Sutras / The Diamond That Cuts through Illusion

This is what I heard one time when the Buddha was staying in the monastery in Anathapindika’s park in the Jeta Grove near Shravasti with a community of 1,250 bhikshus, fully ordained monks.

That day, when it was time to make the almsround, the Buddha put on his sanghati robe and, holding his bowl, went into the town of Shravasti to beg for alms, going from house to house. When the almsround was completed, he returned to the monastery to eat the midday meal. Then he put away his sanghati robe and his bowl, washed his feet, arranged his cushion, and sat down.

At that time, the Venerable Subhuti stood up, bared his right shoulder, put his knee on the ground, and, joining his palms respectfully, said to the Buddha, “World-Honored One, it is rare to find someone like you. You always support and place confidence in the Bodhisattvas.

“World-Honored One, if sons and daughters of good families want to give rise to the highest, most fulfilled, awakened mind, what should they rely on and what should they do to master their mind?”

The Buddha said to Subhuti, “The Bodhisattva Mahasattvas master their mind by meditating as follows: ‘However many species of living beings there are—whether born from eggs, from the womb, from moisture, or spontaneously; whether they have form or do not have form; whether they have perceptions or do not have perceptions; or whether it cannot be said of them that they have perceptions or that they do not have perceptions, we must lead all these beings to nirvana so that they can be liberated. Yet when this innumerable, immeasurable, infinite number of beings has become liberated, we do not, in truth, think that a single being has been liberated.’

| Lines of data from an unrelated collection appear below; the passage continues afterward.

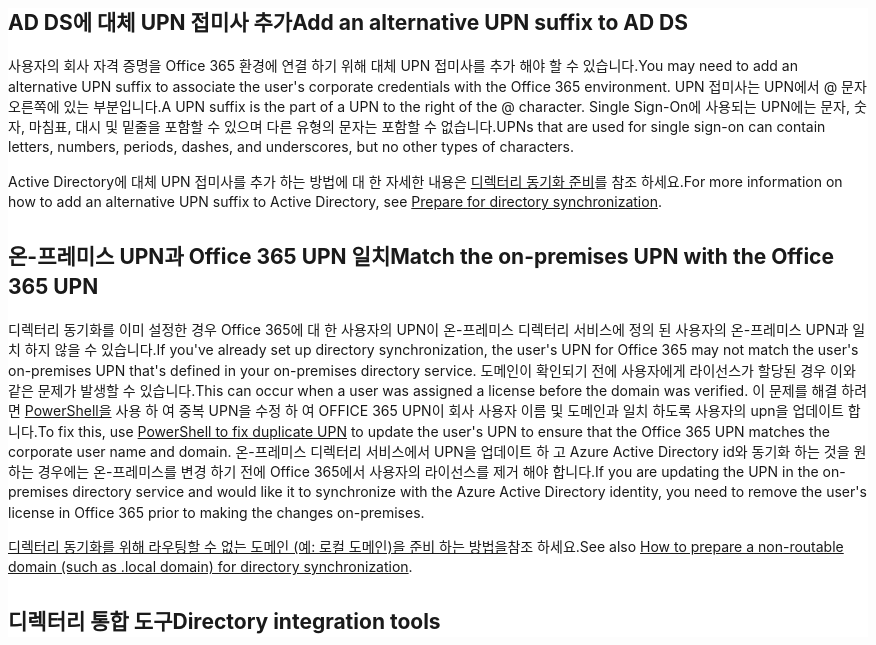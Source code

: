 ## <a name="add-an-alternative-upn-suffix-to-ad-ds"></a><span data-ttu-id="19f04-219">AD DS에 대체 UPN 접미사 추가</span><span class="sxs-lookup"><span data-stu-id="19f04-219">Add an alternative UPN suffix to AD DS</span></span>

<span data-ttu-id="19f04-220">사용자의 회사 자격 증명을 Office 365 환경에 연결 하기 위해 대체 UPN 접미사를 추가 해야 할 수 있습니다.</span><span class="sxs-lookup"><span data-stu-id="19f04-220">You may need to add an alternative UPN suffix to associate the user's corporate credentials with the Office 365 environment.</span></span> <span data-ttu-id="19f04-221">UPN 접미사는 UPN에서 @ 문자 오른쪽에 있는 부분입니다.</span><span class="sxs-lookup"><span data-stu-id="19f04-221">A UPN suffix is the part of a UPN to the right of the @ character.</span></span> <span data-ttu-id="19f04-222">Single Sign-On에 사용되는 UPN에는 문자, 숫자, 마침표, 대시 및 밑줄을 포함할 수 있으며 다른 유형의 문자는 포함할 수 없습니다.</span><span class="sxs-lookup"><span data-stu-id="19f04-222">UPNs that are used for single sign-on can contain letters, numbers, periods, dashes, and underscores, but no other types of characters.</span></span>
  
<span data-ttu-id="19f04-223">Active Directory에 대체 UPN 접미사를 추가 하는 방법에 대 한 자세한 내용은 [디렉터리 동기화 준비]( https://go.microsoft.com/fwlink/p/?LinkId=525430)를 참조 하세요.</span><span class="sxs-lookup"><span data-stu-id="19f04-223">For more information on how to add an alternative UPN suffix to Active Directory, see [Prepare for directory synchronization]( https://go.microsoft.com/fwlink/p/?LinkId=525430).</span></span>
  
## <a name="match-the-on-premises-upn-with-the-office-365-upn"></a><span data-ttu-id="19f04-224">온-프레미스 UPN과 Office 365 UPN 일치</span><span class="sxs-lookup"><span data-stu-id="19f04-224">Match the on-premises UPN with the Office 365 UPN</span></span>

<span data-ttu-id="19f04-225">디렉터리 동기화를 이미 설정한 경우 Office 365에 대 한 사용자의 UPN이 온-프레미스 디렉터리 서비스에 정의 된 사용자의 온-프레미스 UPN과 일치 하지 않을 수 있습니다.</span><span class="sxs-lookup"><span data-stu-id="19f04-225">If you've already set up directory synchronization, the user's UPN for Office 365 may not match the user's on-premises UPN that's defined in your on-premises directory service.</span></span> <span data-ttu-id="19f04-226">도메인이 확인되기 전에 사용자에게 라이선스가 할당된 경우 이와 같은 문제가 발생할 수 있습니다.</span><span class="sxs-lookup"><span data-stu-id="19f04-226">This can occur when a user was assigned a license before the domain was verified.</span></span> <span data-ttu-id="19f04-227">이 문제를 해결 하려면 [PowerShell을](https://go.microsoft.com/fwlink/p/?LinkId=396730) 사용 하 여 중복 UPN을 수정 하 여 OFFICE 365 UPN이 회사 사용자 이름 및 도메인과 일치 하도록 사용자의 upn을 업데이트 합니다.</span><span class="sxs-lookup"><span data-stu-id="19f04-227">To fix this, use [PowerShell to fix duplicate UPN](https://go.microsoft.com/fwlink/p/?LinkId=396730) to update the user's UPN to ensure that the Office 365 UPN matches the corporate user name and domain.</span></span> <span data-ttu-id="19f04-228">온-프레미스 디렉터리 서비스에서 UPN을 업데이트 하 고 Azure Active Directory id와 동기화 하는 것을 원하는 경우에는 온-프레미스를 변경 하기 전에 Office 365에서 사용자의 라이선스를 제거 해야 합니다.</span><span class="sxs-lookup"><span data-stu-id="19f04-228">If you are updating the UPN in the on-premises directory service and would like it to synchronize with the Azure Active Directory identity, you need to remove the user's license in Office 365 prior to making the changes on-premises.</span></span> 
  
<span data-ttu-id="19f04-229">[디렉터리 동기화를 위해 라우팅할 수 없는 도메인 (예: 로컬 도메인)을 준비 하는 방법을](prepare-a-non-routable-domain-for-directory-synchronization.md)참조 하세요.</span><span class="sxs-lookup"><span data-stu-id="19f04-229">See also [How to prepare a non-routable domain (such as .local domain) for directory synchronization](prepare-a-non-routable-domain-for-directory-synchronization.md).</span></span>
  
## <a name="directory-integration-tools"></a><span data-ttu-id="19f04-230">디렉터리 통합 도구</span><span class="sxs-lookup"><span data-stu-id="19f04-230">Directory integration tools</span></span>
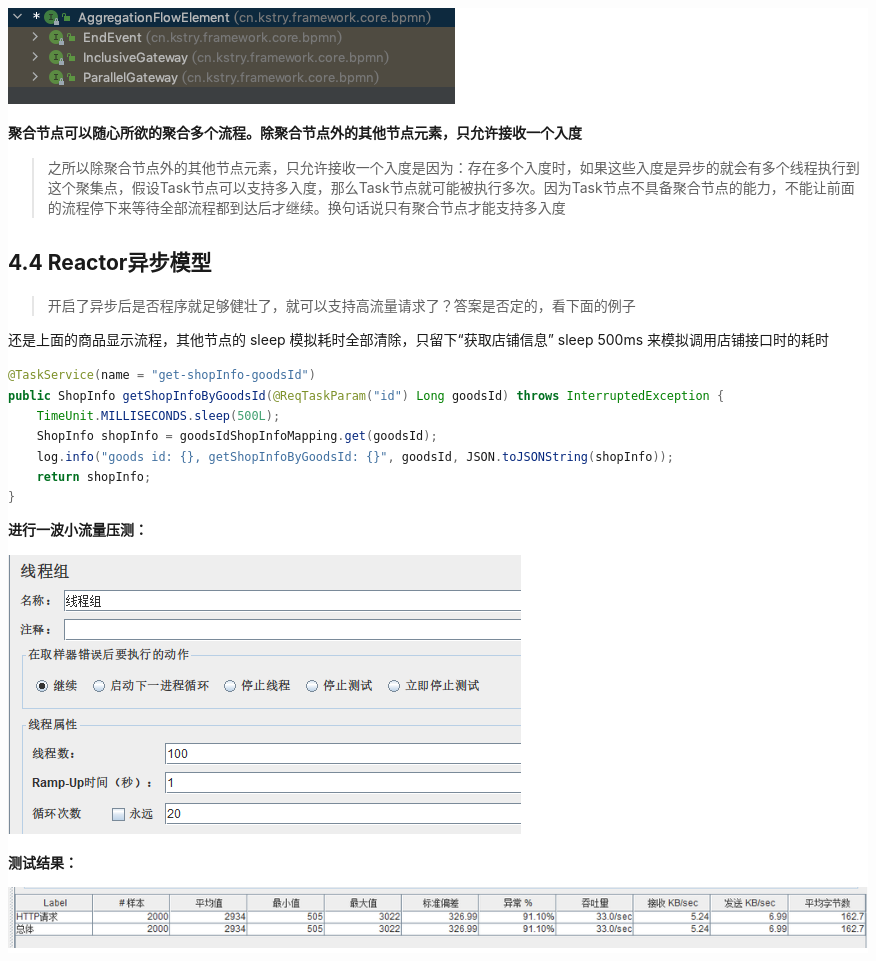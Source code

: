 ![image-20211215163704815](./img/image-20211215163704815.png)  

**聚合节点可以随心所欲的聚合多个流程。除聚合节点外的其他节点元素，只允许接收一个入度**

> 之所以除聚合节点外的其他节点元素，只允许接收一个入度是因为：存在多个入度时，如果这些入度是异步的就会有多个线程执行到这个聚集点，假设Task节点可以支持多入度，那么Task节点就可能被执行多次。因为Task节点不具备聚合节点的能力，不能让前面的流程停下来等待全部流程都到达后才继续。换句话说只有聚合节点才能支持多入度

## 4.4 Reactor异步模型

> 开启了异步后是否程序就足够健壮了，就可以支持高流量请求了？答案是否定的，看下面的例子

还是上面的商品显示流程，其他节点的 sleep 模拟耗时全部清除，只留下“获取店铺信息” sleep 500ms 来模拟调用店铺接口时的耗时

``` java
@TaskService(name = "get-shopInfo-goodsId")
public ShopInfo getShopInfoByGoodsId(@ReqTaskParam("id") Long goodsId) throws InterruptedException {
    TimeUnit.MILLISECONDS.sleep(500L);
    ShopInfo shopInfo = goodsIdShopInfoMapping.get(goodsId);
    log.info("goods id: {}, getShopInfoByGoodsId: {}", goodsId, JSON.toJSONString(shopInfo));
    return shopInfo;
}
```

**进行一波小流量压测：**

![2021-12-15_003756](./img/2021-12-15_003756.png)  

**测试结果：**

![2021-12-15_003737](./img/2021-12-15_003737.png)  
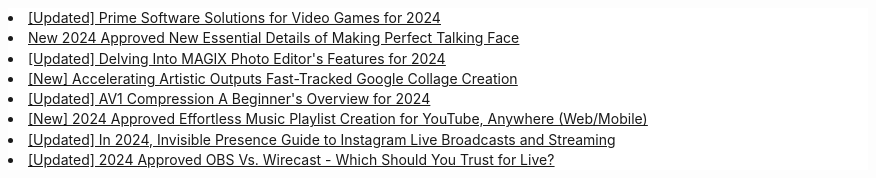<li><a href="https://fox-info.techidaily.com/updated-prime-software-solutions-for-video-games-for-2024/"><u>[Updated] Prime Software Solutions for Video Games for 2024</u></a></li>
<li><a href="https://ai-voice-clone.techidaily.com/new-2024-approved-new-essential-details-of-making-perfect-talking-face/"><u>New 2024 Approved New Essential Details of Making Perfect Talking Face</u></a></li>
<li><a href="https://fox-info.techidaily.com/updated-delving-into-magix-photo-editors-features-for-2024/"><u>[Updated] Delving Into MAGIX Photo Editor's Features for 2024</u></a></li>
<li><a href="https://extra-tips.techidaily.com/new-accelerating-artistic-outputs-fast-tracked-google-collage-creation/"><u>[New] Accelerating Artistic Outputs  Fast-Tracked Google Collage Creation</u></a></li>
<li><a href="https://fox-info.techidaily.com/updated-av1-compression-a-beginners-overview-for-2024/"><u>[Updated] AV1 Compression  A Beginner's Overview for 2024</u></a></li>
<li><a href="https://facebook-video-footage.techidaily.com/new-2024-approved-effortless-music-playlist-creation-for-youtube-anywhere-webmobile/"><u>[New] 2024 Approved  Effortless Music Playlist Creation for YouTube, Anywhere (Web/Mobile)</u></a></li>
<li><a href="https://fox-info.techidaily.com/updated-in-2024-invisible-presence-guide-to-instagram-live-broadcasts-and-streaming/"><u>[Updated] In 2024, Invisible Presence Guide to Instagram Live Broadcasts and Streaming</u></a></li>
<li><a href="https://fox-info.techidaily.com/updated-2024-approved-obs-vs-wirecast-which-should-you-trust-for-live/"><u>[Updated] 2024 Approved  OBS Vs. Wirecast - Which Should You Trust for Live?</u></a></li>
</ul></div>
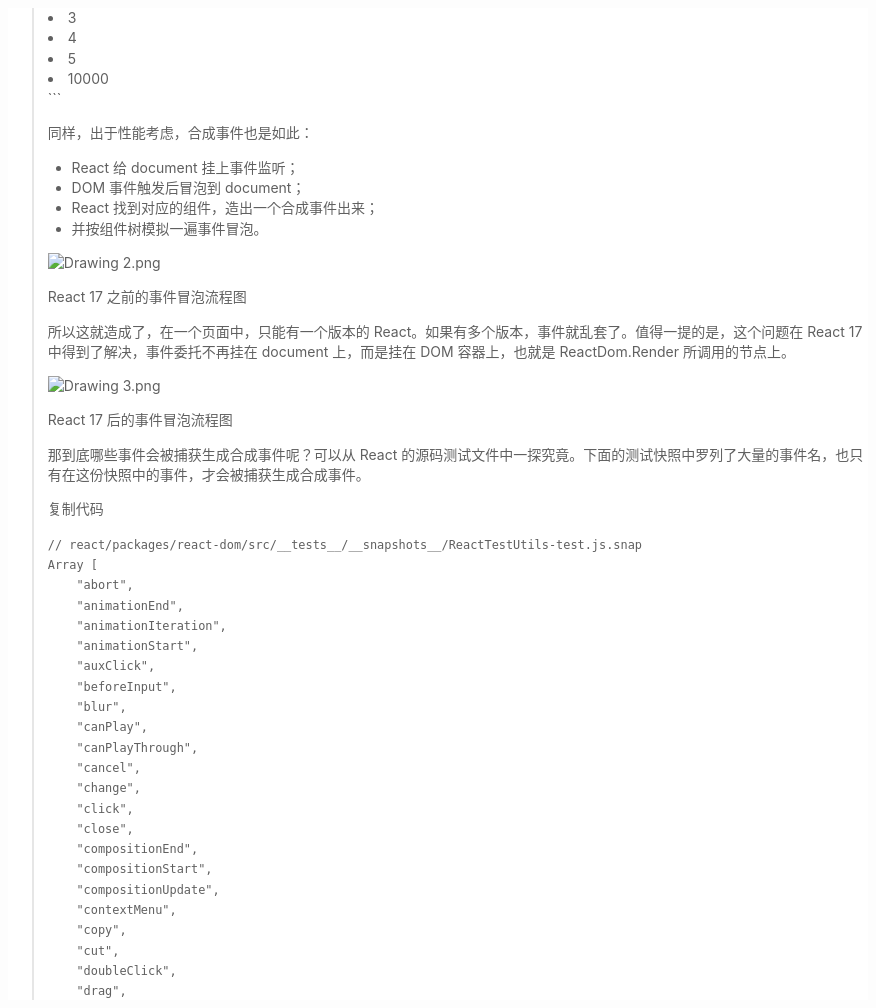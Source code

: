 >   <li>3</li>
>   <li>4</li>
>   <li>5</li>
>   <li>10000</li>
> </ul>
> <script>
>   function getEventTarget(e) {
>       e = e || window.event;
>       return e.target || e.srcElement; 
>   }
>   var ul = document.getElementById('test');
>   ul.onclick = function(event) {
>       var target = getEventTarget(event);
>       alert(target.innerHTML);
>   };
> </script>
> ```
>
> 同样，出于性能考虑，合成事件也是如此：
>
> - React 给 document 挂上事件监听；
> - DOM 事件触发后冒泡到 document；
> - React 找到对应的组件，造出一个合成事件出来；
> - 并按组件树模拟一遍事件冒泡。
>
> ![Drawing 2.png](https://s0.lgstatic.com/i/image2/M01/01/3E/CgpVE1_YUqKAA-jWAACt3Mh2xk8536.png)
>
> React 17 之前的事件冒泡流程图
>
> 所以这就造成了，在一个页面中，只能有一个版本的 React。如果有多个版本，事件就乱套了。值得一提的是，这个问题在 React 17 中得到了解决，事件委托不再挂在 document 上，而是挂在 DOM 容器上，也就是 ReactDom.Render 所调用的节点上。
>
> ![Drawing 3.png](https://s0.lgstatic.com/i/image2/M01/01/3E/Cip5yF_YUzCAWTyoAAB1ljK7rSM539.png)
>
> React 17 后的事件冒泡流程图
>
> 那到底哪些事件会被捕获生成合成事件呢？可以从 React 的源码测试文件中一探究竟。下面的测试快照中罗列了大量的事件名，也只有在这份快照中的事件，才会被捕获生成合成事件。
>
> 复制代码
>
> ```
> // react/packages/react-dom/src/__tests__/__snapshots__/ReactTestUtils-test.js.snap
> Array [
> 	  "abort",
> 	  "animationEnd",
> 	  "animationIteration",
> 	  "animationStart",
> 	  "auxClick",
> 	  "beforeInput",
> 	  "blur",
> 	  "canPlay",
> 	  "canPlayThrough",
> 	  "cancel",
> 	  "change",
> 	  "click",
> 	  "close",
> 	  "compositionEnd",
> 	  "compositionStart",
> 	  "compositionUpdate",
> 	  "contextMenu",
> 	  "copy",
> 	  "cut",
> 	  "doubleClick",
> 	  "drag",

“Why is this so? If, Subhuti, a bodhisattva still has the notion of a self, a person, a living being, or a life span exists, that person is not a true bodhisattva.

“Moreover, Subhuti, when bodhisattvas practice generosity, they do not rely on any object—any form, sound, smell, taste, touch, or object of mind to practice generosity. That, Subhuti, is the spirit in which bodhisattvas practice generosity, not relying on signs. Why? If bodhisattvas practice generosity without relying on signs, the happiness that results cannot be conceived of. Subhuti, do you think that the space in the Eastern Quarter can be conceived of or measured?”

“No, World-Honored One.”

“Subhuti, can space in the Western, Southern, or Northern Quarters, above or below be conceived of or measured?”

“No, World-Honored One.”

“Subhuti, if bodhisattvas do not rely on any concept while practicing generosity, the happiness that results from that virtuous act is like space. It cannot be conceived of or measured. Subhuti, the bodhisattvas should let their minds dwell in the teachings I have just given.

“What do you think, Subhuti? Is it possible to recognize the Tathagata by means of bodily signs?”

“No, World-Honored One. When the Tathagata speaks of bodily signs, there are no signs being talked about.”

The Buddha said to Subhuti, “In a place where there are signs, in that place there is deception. If you can see the signless nature of signs, you can see the Tathagata.”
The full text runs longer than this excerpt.